What you will do — You are asked to copy the entire listing exactly, apart from its pictures.

Input data —
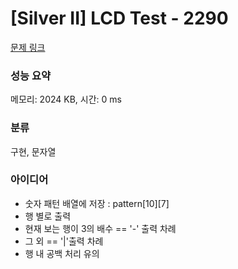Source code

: # [Silver II] LCD Test - 2290 

[문제 링크](https://www.acmicpc.net/problem/2290) 

### 성능 요약

메모리: 2024 KB, 시간: 0 ms

### 분류

구현, 문자열

### 아이디어

- 숫자 패턴 배열에 저장 : pattern[10][7]
- 행 별로 출력
 - 현재 보는 행이 3의 배수 == '-' 출력 차례
 - 그 외 == '|'출력 차례
 - 행 내 공백 처리 유의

Response to this task —
Source code

: # [Silver II] LCD Test - 2290 

[문제 링크](https://www.acmicpc.net/problem/2290) 

### 성능 요약

메모리: 2024 KB, 시간: 0 ms

### 분류

구현, 문자열

### 아이디어

- 숫자 패턴 배열에 저장 : pattern[10][7]
- 행 별로 출력
 - 현재 보는 행이 3의 배수 == '-' 출력 차례
 - 그 외 == '|'출력 차례
 - 행 내 공백 처리 유의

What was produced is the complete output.